*EXERCISE OBJECTIVE*: In the data that follows, find the line with "Fully Work Authorized"; transcribe it, every later line up to the one with "# Education", and that line as well, exactly and with no others.

Top of DATA SHOWN

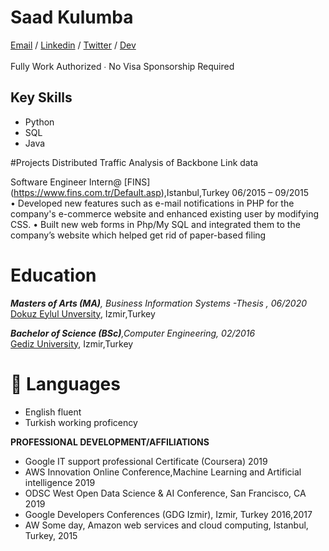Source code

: # Saad Kulumba

[Email](mailto:skulumba@outlook.com) / [Linkedin](https://www.linkedin.com/in/kulzsadz/) / [Twitter](https://twitter.com/skulsoft) / [Dev](https://dev.to/skulumba)</br>   
Fully Work Authorized ∙ No Visa Sponsorship Required<br/>

## Key Skills
- Python
- SQL
- Java

#Projects
Distributed Traffic Analysis of Backbone Link data 


Software Engineer Intern@ [FINS] (https://www.fins.com.tr/Default.asp),Istanbul,Turkey 06/2015 – 09/2015                                                                                
•	Developed new features such as e-mail notifications in PHP for the company's e-commerce website and enhanced existing user by modifying CSS.
•	Built new web forms in Php/My SQL and integrated them to the company’s website which helped get rid of paper-based filing



# Education
**_Masters of Arts (MA)_**_, Business Information Systems -Thesis , 06/2020_</br>
[Dokuz Eylul Unversity](https://sbe.deu.edu.tr/en/), Izmir,Turkey</br>    
    
**_Bachelor of Science (BSc)_**_,Computer Engineering, 02/2016_</br>
[Gediz University](https://en.wikipedia.org/wiki/Gediz_University), Izmir,Turkey</br>  
   
 # 💬 Languages
 - English fluent  
 - Turkish working proficency   
 
**PROFESSIONAL DEVELOPMENT/AFFILIATIONS** 
- Google IT support professional Certificate (Coursera) 2019 
- AWS Innovation Online Conference,Machine Learning and Artificial intelligence 2019 
- ODSC West Open Data Science & AI Conference, San Francisco, CA 2019 
- Google Developers Conferences (GDG Izmir), Izmir, Turkey 2016,2017 
- AW Some day, Amazon web services and cloud computing, Istanbul, Turkey, 2015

Bottom of DATA SHOWN

*EXERCISE RESPONSE*:
Fully Work Authorized ∙ No Visa Sponsorship Required<br/>

## Key Skills
- Python
- SQL
- Java

#Projects
Distributed Traffic Analysis of Backbone Link data 


Software Engineer Intern@ [FINS] (https://www.fins.com.tr/Default.asp),Istanbul,Turkey 06/2015 – 09/2015                                                                                
•	Developed new features such as e-mail notifications in PHP for the company's e-commerce website and enhanced existing user by modifying CSS.
•	Built new web forms in Php/My SQL and integrated them to the company’s website which helped get rid of paper-based filing



# Education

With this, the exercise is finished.